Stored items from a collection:
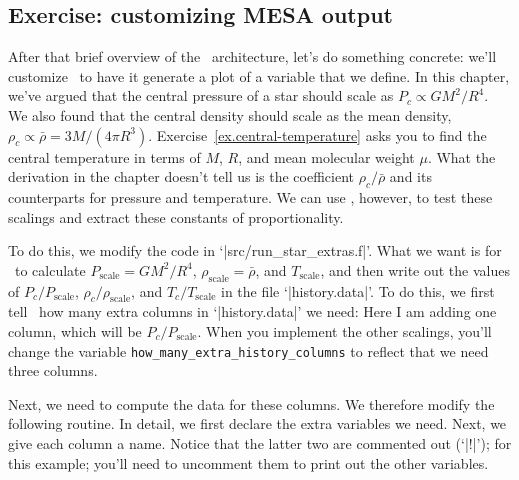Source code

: \subsection{Exercise: customizing MESA output}

After that brief overview of the \mesa\ architecture, let's do something concrete: we'll customize \mesa\ to have it generate a plot of a variable that we define.  In this chapter, we've argued that the central pressure of a star should scale as $P_{c}\propto GM^{2}/R^{4}$. We also found that the central density should scale as the mean density, $\rho_{c}\propto \bar{\rho} = 3M/(4\pi R^{3})$. Exercise~\ref{ex.central-temperature} asks you to find the central temperature in terms of $M$, $R$, and mean molecular weight $\mu$. What the derivation in the chapter doesn't tell us is the coefficient $\rho_{c}/\bar{\rho}$ and its counterparts for pressure and temperature.  We can use \mesa, however, to test these scalings and extract these constants of proportionality.

To do this, we modify the code in `|src/run_star_extras.f|'.  What we want is for \mesa\ to calculate $P_{\mathrm{scale}} = GM^{2}/R^{4}$, $\rho_{\mathrm{scale}} = \bar{\rho}$, and $T_{\mathrm{scale}}$, and then write out the values of $P_{c}/P_{\mathrm{scale}}$, $\rho_{c}/\rho_{\mathrm{scale}}$, and $T_{c}/T_{\mathrm{scale}}$ in the file `|history.data|'. To do this, we first tell \mesa\ how many extra columns in `|history.data|' we need:
Here I am adding one column, which will be $P_{c}/P_{\mathrm{scale}}$.  When you implement the other scalings, you'll change the variable \verb|how_many_extra_history_columns| to reflect that we need three columns.

Next, we need to compute the data for these columns.  We therefore modify the following routine.
In detail, we first declare the extra variables we need.
Next, we give each column a name.
Notice that the latter two are commented out (`|!|'); for this example; you'll need to uncomment them to print out the other variables.

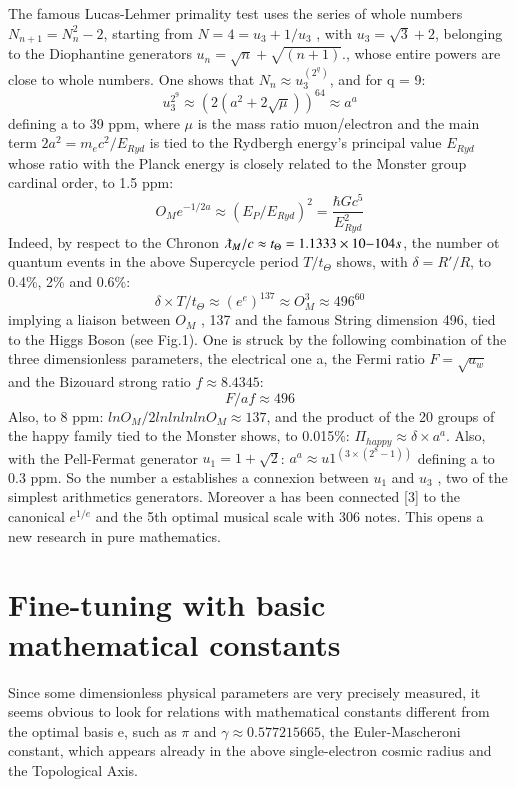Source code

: \documentclass[twoside,draft]{article}
\begin{document}
\begin{sloppypar}
{The famous Lucas-Lehmer primality test uses the series of whole numbers $N_{n+1} = N_{n}^{2}-2$,
starting from $N = 4 = u_{3} + 1/u_{3}$ , with $u_{3} = \sqrt{3} + 2$, belonging to the Diophantine generators $u_{n} = \sqrt{n} + \sqrt{(n+1)}$., whose entire powers are close to whole numbers. One shows that $N_{n} \approx u_{3}^{(2^{q})}$, and for q = 9:
\begin{equation}
u_{3}^{2^9} \approx (2(a^{2} + 2\sqrt{\mu}))^{64} \approx a^{a}
\end{equation}
defining a to 39 ppm, where $\mu$ is the mass ratio muon/electron and the main term $2a^{2} = m_{e} c^{2}/E_{Ryd}$ is
tied to the Rydbergh energy's principal value $E_{Ryd}$ whose ratio with the Planck energy is closely
related to the Monster group cardinal order, to 1.5 ppm:
\begin{equation}
O_{M} e^{-1/2a} \approx (E_{P} /E_{Ryd})^{2} = \frac{\hbar Gc^{5}}{E_{Ryd}^{2}}
\end{equation}
Indeed, by respect to the Chronon $\lambdabar_M /c \approx t_{\Theta} = 1.1333 \times 10{-104} s$, the number ot quantum events in
the above Supercycle period $T/ t_{\Theta}$ shows, with $\delta = R\prime/R$, to 0.4\%, 2\% and 0.6\%:
$$\delta \times T/t_{\Theta} \approx (e^{e})^{137} \approx O_{M}^{3} \approx 496^{60}$$
implying a liaison between $O_{M}$ , 137 and the famous String dimension 496, tied to the Higgs Boson
(see Fig.1). One is struck by the following combination of the three dimensionless parameters, the electrical
one a, the Fermi ratio $F =\sqrt{a_{w}}$ and the Bizouard strong ratio $f \approx 8.4345$:
$$F/af \approx 496$$
Also, to 8 ppm: $lnO_{M} /2lnlnlnlnO_{M} \approx 137$, and the product of the 20 groups of the happy family tied
to the Monster shows, to 0.015\%:
$\Pi_{happy} \approx \delta \times a^{a}$. Also, with the Pell-Fermat generator $u_{1} = 1 + \sqrt{2}$:
$a^{a} \approx u 1^(3\times(2^{8}-1))$
defining a to 0.3 ppm. So the number a establishes a connexion between $u_{1}$ and $u_{3}$ , two of the
simplest arithmetics generators. Moreover a has been connected [3] to the canonical $e^{1/e}$ and the
5th optimal musical scale with 306 notes. This opens a new research in pure mathematics.

\section{Fine-tuning with basic mathematical constants}
Since some dimensionless physical parameters are very precisely measured, it seems obvious to look for
relations with mathematical constants different from the optimal basis e, such as $\pi$ and $\gamma \approx
0.577215665$, the Euler-Mascheroni constant, which appears already in the above single-electron
cosmic radius and the Topological Axis.

}
\end{sloppypar}
\end{document}
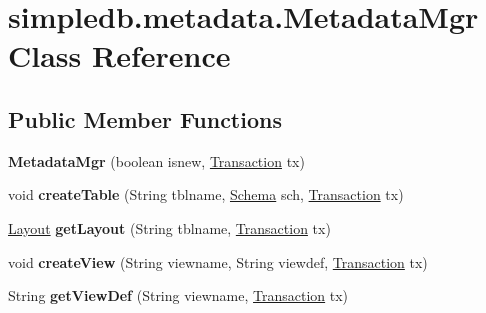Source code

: \hypertarget{classsimpledb_1_1metadata_1_1MetadataMgr}{}\section{simpledb.\+metadata.\+Metadata\+Mgr Class Reference}
\label{classsimpledb_1_1metadata_1_1MetadataMgr}
\subsection*{Public Member Functions}
\begin{DoxyCompactItemize}
\item 
\mbox{\label{classsimpledb_1_1metadata_1_1MetadataMgr_a0c82fb3183a184ba3c23033017cbdb8e}} 
{\bfseries Metadata\+Mgr} (boolean isnew, \hyperlink{classsimpledb_1_1tx_1_1Transaction}{Transaction} tx)
\item 
\mbox{\label{classsimpledb_1_1metadata_1_1MetadataMgr_a577aa1ae2e4f823bd9022be26f8db9d4}} 
void {\bfseries create\+Table} (String tblname, \hyperlink{classsimpledb_1_1record_1_1Schema}{Schema} sch, \hyperlink{classsimpledb_1_1tx_1_1Transaction}{Transaction} tx)
\item 
\mbox{\label{classsimpledb_1_1metadata_1_1MetadataMgr_af53ec78039077e8f586e71fbec33aaa8}} 
\hyperlink{classsimpledb_1_1record_1_1Layout}{Layout} {\bfseries get\+Layout} (String tblname, \hyperlink{classsimpledb_1_1tx_1_1Transaction}{Transaction} tx)
\item 
\mbox{\label{classsimpledb_1_1metadata_1_1MetadataMgr_a21b61baf2262ef9dc2d04e6d698935af}} 
void {\bfseries create\+View} (String viewname, String viewdef, \hyperlink{classsimpledb_1_1tx_1_1Transaction}{Transaction} tx)
\item 
\mbox{\label{classsimpledb_1_1metadata_1_1MetadataMgr_a11cdbca19f654c231481fbfd80070f9c}} 
String {\bfseries get\+View\+Def} (String viewname, \hyperlink{classsimpledb_1_1tx_1_1Transaction}{Transaction} tx)
\item 
\mbox{\label{classsimpledb_1_1metadata_1_1MetadataMgr_ae9ff66ffe36f40c3fedb4615b0bffd87}} 

\end{DoxyCompactItemize}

• _Exercise goal_: Your copy should match the records word for word, with the pictures removed.

• _Exercise result_:
Source code

: \subsection{Exercise: customizing MESA output}

After that brief overview of the \mesa\ architecture, let's do something concrete: we'll customize \mesa\ to have it generate a plot of a variable that we define.  In this chapter, we've argued that the central pressure of a star should scale as $P_{c}\propto GM^{2}/R^{4}$. We also found that the central density should scale as the mean density, $\rho_{c}\propto \bar{\rho} = 3M/(4\pi R^{3})$. Exercise~\ref{ex.central-temperature} asks you to find the central temperature in terms of $M$, $R$, and mean molecular weight $\mu$. What the derivation in the chapter doesn't tell us is the coefficient $\rho_{c}/\bar{\rho}$ and its counterparts for pressure and temperature.  We can use \mesa, however, to test these scalings and extract these constants of proportionality.

To do this, we modify the code in `|src/run_star_extras.f|'.  What we want is for \mesa\ to calculate $P_{\mathrm{scale}} = GM^{2}/R^{4}$, $\rho_{\mathrm{scale}} = \bar{\rho}$, and $T_{\mathrm{scale}}$, and then write out the values of $P_{c}/P_{\mathrm{scale}}$, $\rho_{c}/\rho_{\mathrm{scale}}$, and $T_{c}/T_{\mathrm{scale}}$ in the file `|history.data|'. To do this, we first tell \mesa\ how many extra columns in `|history.data|' we need:
Here I am adding one column, which will be $P_{c}/P_{\mathrm{scale}}$.  When you implement the other scalings, you'll change the variable \verb|how_many_extra_history_columns| to reflect that we need three columns.

Next, we need to compute the data for these columns.  We therefore modify the following routine.
In detail, we first declare the extra variables we need.
Next, we give each column a name.
Notice that the latter two are commented out (`|!|'); for this example; you'll need to uncomment them to print out the other variables.

Source code

: \documentclass[twoside,draft]{article}
\begin{document}
\begin{sloppypar}
{The famous Lucas-Lehmer primality test uses the series of whole numbers $N_{n+1} = N_{n}^{2}-2$,
starting from $N = 4 = u_{3} + 1/u_{3}$ , with $u_{3} = \sqrt{3} + 2$, belonging to the Diophantine generators $u_{n} = \sqrt{n} + \sqrt{(n+1)}$., whose entire powers are close to whole numbers. One shows that $N_{n} \approx u_{3}^{(2^{q})}$, and for q = 9:
\begin{equation}
u_{3}^{2^9} \approx (2(a^{2} + 2\sqrt{\mu}))^{64} \approx a^{a}
\end{equation}
defining a to 39 ppm, where $\mu$ is the mass ratio muon/electron and the main term $2a^{2} = m_{e} c^{2}/E_{Ryd}$ is
tied to the Rydbergh energy's principal value $E_{Ryd}$ whose ratio with the Planck energy is closely
related to the Monster group cardinal order, to 1.5 ppm:
\begin{equation}
O_{M} e^{-1/2a} \approx (E_{P} /E_{Ryd})^{2} = \frac{\hbar Gc^{5}}{E_{Ryd}^{2}}
\end{equation}
Indeed, by respect to the Chronon $\lambdabar_M /c \approx t_{\Theta} = 1.1333 \times 10{-104} s$, the number ot quantum events in
the above Supercycle period $T/ t_{\Theta}$ shows, with $\delta = R\prime/R$, to 0.4\%, 2\% and 0.6\%:
$$\delta \times T/t_{\Theta} \approx (e^{e})^{137} \approx O_{M}^{3} \approx 496^{60}$$
implying a liaison between $O_{M}$ , 137 and the famous String dimension 496, tied to the Higgs Boson
(see Fig.1). One is struck by the following combination of the three dimensionless parameters, the electrical
one a, the Fermi ratio $F =\sqrt{a_{w}}$ and the Bizouard strong ratio $f \approx 8.4345$:
$$F/af \approx 496$$
Also, to 8 ppm: $lnO_{M} /2lnlnlnlnO_{M} \approx 137$, and the product of the 20 groups of the happy family tied
to the Monster shows, to 0.015\%:
$\Pi_{happy} \approx \delta \times a^{a}$. Also, with the Pell-Fermat generator $u_{1} = 1 + \sqrt{2}$:
$a^{a} \approx u 1^(3\times(2^{8}-1))$
defining a to 0.3 ppm. So the number a establishes a connexion between $u_{1}$ and $u_{3}$ , two of the
simplest arithmetics generators. Moreover a has been connected [3] to the canonical $e^{1/e}$ and the
5th optimal musical scale with 306 notes. This opens a new research in pure mathematics.

\section{Fine-tuning with basic mathematical constants}
Since some dimensionless physical parameters are very precisely measured, it seems obvious to look for
relations with mathematical constants different from the optimal basis e, such as $\pi$ and $\gamma \approx
0.577215665$, the Euler-Mascheroni constant, which appears already in the above single-electron
cosmic radius and the Topological Axis.

}
\end{sloppypar}
\end{document}
Source code

: \hypertarget{classsimpledb_1_1metadata_1_1MetadataMgr}{}\section{simpledb.\+metadata.\+Metadata\+Mgr Class Reference}
\label{classsimpledb_1_1metadata_1_1MetadataMgr}
\subsection*{Public Member Functions}
\begin{DoxyCompactItemize}
\item 
\mbox{\label{classsimpledb_1_1metadata_1_1MetadataMgr_a0c82fb3183a184ba3c23033017cbdb8e}} 
{\bfseries Metadata\+Mgr} (boolean isnew, \hyperlink{classsimpledb_1_1tx_1_1Transaction}{Transaction} tx)
\item 
\mbox{\label{classsimpledb_1_1metadata_1_1MetadataMgr_a577aa1ae2e4f823bd9022be26f8db9d4}} 
void {\bfseries create\+Table} (String tblname, \hyperlink{classsimpledb_1_1record_1_1Schema}{Schema} sch, \hyperlink{classsimpledb_1_1tx_1_1Transaction}{Transaction} tx)
\item 
\mbox{\label{classsimpledb_1_1metadata_1_1MetadataMgr_af53ec78039077e8f586e71fbec33aaa8}} 
\hyperlink{classsimpledb_1_1record_1_1Layout}{Layout} {\bfseries get\+Layout} (String tblname, \hyperlink{classsimpledb_1_1tx_1_1Transaction}{Transaction} tx)
\item 
\mbox{\label{classsimpledb_1_1metadata_1_1MetadataMgr_a21b61baf2262ef9dc2d04e6d698935af}} 
void {\bfseries create\+View} (String viewname, String viewdef, \hyperlink{classsimpledb_1_1tx_1_1Transaction}{Transaction} tx)
\item 
\mbox{\label{classsimpledb_1_1metadata_1_1MetadataMgr_a11cdbca19f654c231481fbfd80070f9c}} 
String {\bfseries get\+View\+Def} (String viewname, \hyperlink{classsimpledb_1_1tx_1_1Transaction}{Transaction} tx)
\item 
\mbox{\label{classsimpledb_1_1metadata_1_1MetadataMgr_ae9ff66ffe36f40c3fedb4615b0bffd87}} 

\end{DoxyCompactItemize}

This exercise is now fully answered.